AIM OF THE EXERCISE: Look below for the lines from the one with "You can also" to the one with "(2) Win Scene", and copy exactly those lines, both ends included.

Collected data:
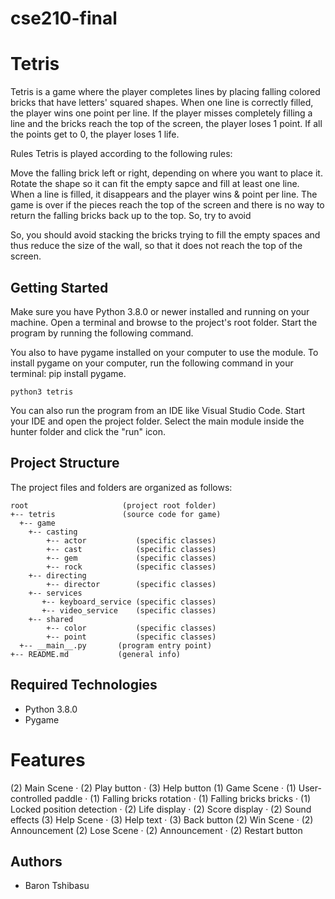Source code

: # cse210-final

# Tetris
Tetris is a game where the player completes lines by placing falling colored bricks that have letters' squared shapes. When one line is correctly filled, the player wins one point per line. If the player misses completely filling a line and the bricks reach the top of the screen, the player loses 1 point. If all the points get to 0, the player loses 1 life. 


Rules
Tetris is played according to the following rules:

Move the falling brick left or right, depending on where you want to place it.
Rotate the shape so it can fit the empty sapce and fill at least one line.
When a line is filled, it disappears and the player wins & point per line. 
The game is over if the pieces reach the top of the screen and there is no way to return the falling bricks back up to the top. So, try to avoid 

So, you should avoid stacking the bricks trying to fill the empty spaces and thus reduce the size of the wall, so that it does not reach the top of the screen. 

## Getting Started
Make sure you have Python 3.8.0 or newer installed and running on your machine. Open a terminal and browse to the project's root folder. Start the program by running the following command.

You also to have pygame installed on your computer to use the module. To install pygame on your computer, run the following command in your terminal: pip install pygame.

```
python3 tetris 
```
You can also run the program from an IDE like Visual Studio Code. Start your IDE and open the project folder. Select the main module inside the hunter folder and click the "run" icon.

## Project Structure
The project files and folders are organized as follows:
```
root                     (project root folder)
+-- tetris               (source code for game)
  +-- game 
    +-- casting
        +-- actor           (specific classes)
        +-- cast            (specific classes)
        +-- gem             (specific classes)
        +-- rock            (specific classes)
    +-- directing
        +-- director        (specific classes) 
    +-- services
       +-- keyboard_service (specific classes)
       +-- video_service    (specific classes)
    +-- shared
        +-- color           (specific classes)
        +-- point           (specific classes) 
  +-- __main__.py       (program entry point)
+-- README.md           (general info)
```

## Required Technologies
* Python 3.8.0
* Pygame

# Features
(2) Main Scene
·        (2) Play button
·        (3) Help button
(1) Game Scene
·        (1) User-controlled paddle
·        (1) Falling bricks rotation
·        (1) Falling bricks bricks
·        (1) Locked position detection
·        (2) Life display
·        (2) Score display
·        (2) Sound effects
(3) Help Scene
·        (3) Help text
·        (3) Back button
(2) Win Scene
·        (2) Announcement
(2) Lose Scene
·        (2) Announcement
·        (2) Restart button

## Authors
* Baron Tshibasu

* * *

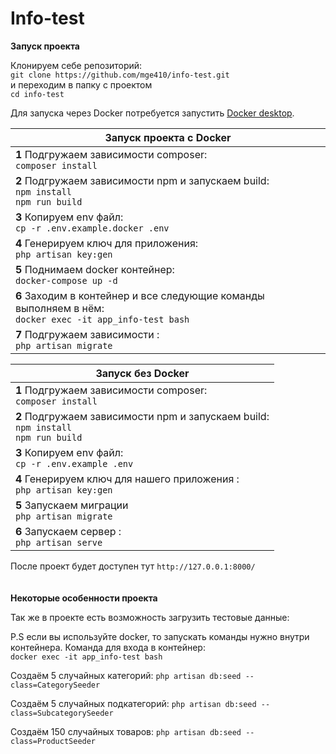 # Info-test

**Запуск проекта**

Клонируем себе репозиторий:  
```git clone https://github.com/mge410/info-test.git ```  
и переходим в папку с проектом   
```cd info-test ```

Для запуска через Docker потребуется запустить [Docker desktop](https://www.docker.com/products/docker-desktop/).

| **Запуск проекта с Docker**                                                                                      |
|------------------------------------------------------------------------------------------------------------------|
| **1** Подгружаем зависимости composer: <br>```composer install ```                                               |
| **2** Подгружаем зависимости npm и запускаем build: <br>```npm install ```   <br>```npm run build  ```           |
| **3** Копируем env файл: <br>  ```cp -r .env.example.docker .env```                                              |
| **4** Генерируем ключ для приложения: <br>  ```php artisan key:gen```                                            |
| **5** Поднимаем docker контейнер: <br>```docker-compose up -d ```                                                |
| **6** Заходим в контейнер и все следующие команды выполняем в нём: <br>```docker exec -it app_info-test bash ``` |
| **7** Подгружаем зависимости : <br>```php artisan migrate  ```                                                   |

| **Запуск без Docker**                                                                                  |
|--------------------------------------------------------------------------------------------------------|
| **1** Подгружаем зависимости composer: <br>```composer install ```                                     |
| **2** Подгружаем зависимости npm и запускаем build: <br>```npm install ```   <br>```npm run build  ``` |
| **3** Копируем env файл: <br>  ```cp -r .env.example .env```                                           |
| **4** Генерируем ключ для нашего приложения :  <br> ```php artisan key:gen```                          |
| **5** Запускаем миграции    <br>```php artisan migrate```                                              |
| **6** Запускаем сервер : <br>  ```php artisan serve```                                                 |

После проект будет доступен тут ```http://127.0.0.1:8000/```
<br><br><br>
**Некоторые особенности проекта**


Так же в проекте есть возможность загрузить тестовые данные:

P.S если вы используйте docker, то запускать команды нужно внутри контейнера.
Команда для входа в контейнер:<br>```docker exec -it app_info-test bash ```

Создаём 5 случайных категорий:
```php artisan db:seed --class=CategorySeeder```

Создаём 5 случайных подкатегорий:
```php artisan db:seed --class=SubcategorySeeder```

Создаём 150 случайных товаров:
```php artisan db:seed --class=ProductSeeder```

...

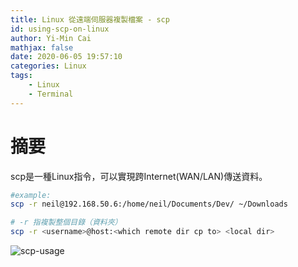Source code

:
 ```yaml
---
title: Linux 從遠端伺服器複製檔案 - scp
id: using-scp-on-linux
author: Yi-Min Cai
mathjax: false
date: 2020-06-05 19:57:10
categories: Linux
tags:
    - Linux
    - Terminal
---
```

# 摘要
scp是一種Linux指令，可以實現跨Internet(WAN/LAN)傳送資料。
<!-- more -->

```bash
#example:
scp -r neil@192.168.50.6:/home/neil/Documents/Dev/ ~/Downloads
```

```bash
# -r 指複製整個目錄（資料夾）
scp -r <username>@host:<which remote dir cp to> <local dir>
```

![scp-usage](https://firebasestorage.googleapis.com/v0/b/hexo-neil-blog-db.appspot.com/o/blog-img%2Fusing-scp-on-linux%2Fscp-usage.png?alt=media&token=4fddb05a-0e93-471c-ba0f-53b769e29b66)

RESULT:
You can also run the program from an IDE like Visual Studio Code. Start your IDE and open the project folder. Select the main module inside the hunter folder and click the "run" icon.

## Project Structure
The project files and folders are organized as follows:
```
root                     (project root folder)
+-- tetris               (source code for game)
  +-- game 
    +-- casting
        +-- actor           (specific classes)
        +-- cast            (specific classes)
        +-- gem             (specific classes)
        +-- rock            (specific classes)
    +-- directing
        +-- director        (specific classes) 
    +-- services
       +-- keyboard_service (specific classes)
       +-- video_service    (specific classes)
    +-- shared
        +-- color           (specific classes)
        +-- point           (specific classes) 
  +-- __main__.py       (program entry point)
+-- README.md           (general info)
```

## Required Technologies
* Python 3.8.0
* Pygame

# Features
(2) Main Scene
·        (2) Play button
·        (3) Help button
(1) Game Scene
·        (1) User-controlled paddle
·        (1) Falling bricks rotation
·        (1) Falling bricks bricks
·        (1) Locked position detection
·        (2) Life display
·        (2) Score display
·        (2) Sound effects
(3) Help Scene
·        (3) Help text
·        (3) Back button
(2) Win Scene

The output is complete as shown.